The tax-fraud conspiracy charge filed last week against former Islamorada mayor Michael Reckwerdt was likely negotiated between his attorneys and federal prosecutors.
One of his lawyers, Michael T. Davis, said this week that based on "negotiations," the charge reflects "what we hoped [it] would be," without going into further detail.
Reckwerdt, 47, is scheduled for arraignment on Monday, June 15, at 2 p.m. at the Key West federal courthouse at 301 Simonton St. The U.S. Attorney's Office filed the charge against Reckwerdt in a May 27 federal "information document. An information is almost the same thing as an indictment, with the exception that prosecutors decide to file charges without going through a grand jury.
An information is frequently used when the U.S. Attorney's Office reaches some sort of agreement with defense attorneys, said Scott Sunby, a criminal-law professor at the University of Miami’s School of Law.
"Since an individual has a constitutional right to insist on an indictment, that is, to require a grand jury decide whether probable cause exists that he is guilty, an information generally is used where the U.S. Attorney's Office and the defense do reach an agreement on how to proceed," Sunby said. "And as part of that agreement, the defendant waives his right to an indictment."

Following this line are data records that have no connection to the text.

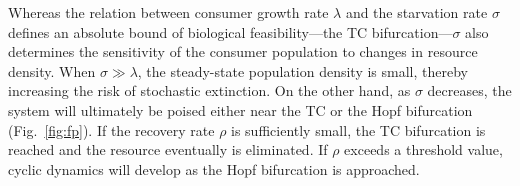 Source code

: \documentclass{pnastwo}
\begin{document}
\begin{article}
Whereas the relation between consumer growth rate $\lambda$ and the starvation rate $\sigma$ defines an absolute bound of biological feasibility---the TC bifurcation---$\sigma$ also determines the sensitivity of the consumer population to changes in resource density.
When $\sigma\gg\lambda$, the steady-state population density is small, thereby increasing the risk of stochastic extinction.
On the other hand, as $\sigma$ decreases, the system will ultimately be poised either near the TC or the Hopf bifurcation (Fig.~\ref{fig:fp}).
If the recovery rate $\rho$ is sufficiently small, the TC bifurcation is reached and the resource eventually is eliminated.
If $\rho$ exceeds a threshold value, cyclic dynamics will develop as the Hopf bifurcation is approached.
\\

%




\end{article}
\end{document}
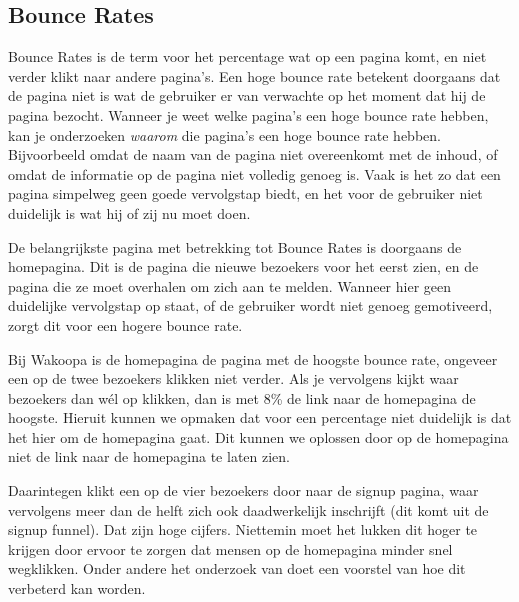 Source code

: \documentclass[a4paper, 10pt, pdftex]{report}
\begin{document}
    \subsection{Bounce Rates}
    Bounce Rates is de term voor het percentage wat op een pagina komt, en niet verder klikt naar andere pagina's. Een hoge bounce rate betekent doorgaans dat de pagina niet is wat de gebruiker er van verwachte op het moment dat hij de pagina bezocht. Wanneer je weet welke pagina's een hoge bounce rate hebben, kan je onderzoeken \emph{waarom} die pagina's een hoge bounce rate hebben. Bijvoorbeeld omdat de naam van de pagina niet overeenkomt met de inhoud, of omdat de informatie op de pagina niet volledig genoeg is. Vaak is het zo dat een pagina simpelweg geen goede vervolgstap biedt, en het voor de gebruiker niet duidelijk is wat hij of zij nu moet doen.

    De belangrijkste pagina met betrekking tot Bounce Rates is doorgaans de homepagina. Dit is de pagina die nieuwe bezoekers voor het eerst zien, en de pagina die ze moet overhalen om zich aan te melden. Wanneer hier geen duidelijke vervolgstap op staat, of de gebruiker wordt niet genoeg gemotiveerd, zorgt dit voor een hogere bounce rate.

    Bij Wakoopa is de homepagina de pagina met de hoogste bounce rate, ongeveer een op de twee bezoekers klikken niet verder. Als je vervolgens kijkt waar bezoekers dan w\'el op klikken, dan is met 8\% de link naar de homepagina de hoogste. Hieruit kunnen we opmaken dat voor een percentage niet duidelijk is dat het hier om de homepagina gaat. Dit kunnen we oplossen door op de homepagina niet de link naar de homepagina te laten zien.

    Daarintegen klikt een op de vier bezoekers door naar de signup pagina, waar vervolgens meer dan de helft zich ook daadwerkelijk inschrijft (dit komt uit de signup funnel). Dat zijn hoge cijfers. Niettemin moet het lukken dit hoger te krijgen door ervoor te zorgen dat mensen op de homepagina minder snel wegklikken. Onder andere het onderzoek van \cite{Hoekman2008} doet een voorstel van hoe dit verbeterd kan worden.
\end{document}
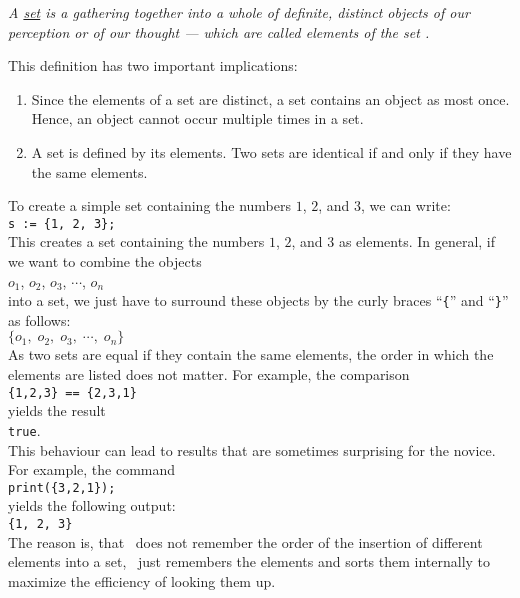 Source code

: \begin{minipage}{0.8\linewidth}
\textsl{A \href{https://en.wikipedia.org/wiki/Set_(mathematics)}{\emph{set}} is 
a gathering together into a whole of definite, distinct objects of our perception or of our thought
--- which are called elements of the set \cite{cantor:1895}.}
\end{minipage}
\vspace*{0.4cm}

\noindent
This definition has two important implications:
\begin{enumerate}
\item Since the elements of a set are distinct, a set contains an object as most once.
      Hence, an object cannot occur multiple times in  a set.
\item A set is defined by its elements.  Two sets are identical if and only if they have the same elements.
\end{enumerate}
To create a simple set containing the numbers $1$, $2$, and $3$, we can write:
\\[0.2cm]
\hspace*{1.3cm}
\texttt{s := \{1, 2, 3\};}
\\[0.2cm]
This creates a set containing the numbers $1$, $2$, and $3$ as elements.  In general, if we want to
combine the objects
\\[0.2cm]
\hspace*{1.3cm}
$o_1$, $o_2$, $o_3$, $\cdots$, $o_n$
\\[0.2cm]
into a set, we just have to surround these objects by the curly braces ``\texttt{\{}'' and
``\texttt{\}}'' as follows:
\\[0.2cm]
\hspace*{1.3cm}
$\{ o_1,\; o_2,\; o_3,\; \cdots,\; o_n \}$
\\[0.2cm]
As two sets are equal if they contain the same elements, the order in which the elements are listed
does not matter.  For example, the comparison
\\[0.2cm]
\hspace*{1.3cm}
\texttt{\{1,2,3\} == \{2,3,1\}}
\\[0.2cm]
yields the result
\\[0.2cm]
\hspace*{1.3cm}
\texttt{true}.
\\[0.2cm]
This behaviour can lead to results that are sometimes surprising for the novice.  For example, the command
\\[0.2cm]
\hspace*{1.3cm}
\texttt{print(\{3,2,1\});}
\\[0.2cm]
yields the following output:
\\[0.2cm]
\hspace*{1.3cm}
\texttt{\{1, 2, 3\}}
\\[0.2cm]
The reason is, that \setlx\ does not remember the order of the insertion of different elements into
a set, \setlx\ just remembers the elements and sorts them internally to maximize the efficiency of
looking them up.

The charging document states Reckwerdt intentionally underreported salaries paid to employees of several companies he controls in order to reduce payments to the Internal Revenue Service. He faces five years in prison.
The document does not state how much money Reckwerdt allegedly owes the IRS.
Reckwerdt owns several businesses, but is mostly known for running Robbie's Marina, the landmark mile marker 77 tourist spot on Lower Matecumbe Key that offers charter boat fishing, shopping and tarpon feeding. There is another Robbie's on Stock Island in the Lower Keys.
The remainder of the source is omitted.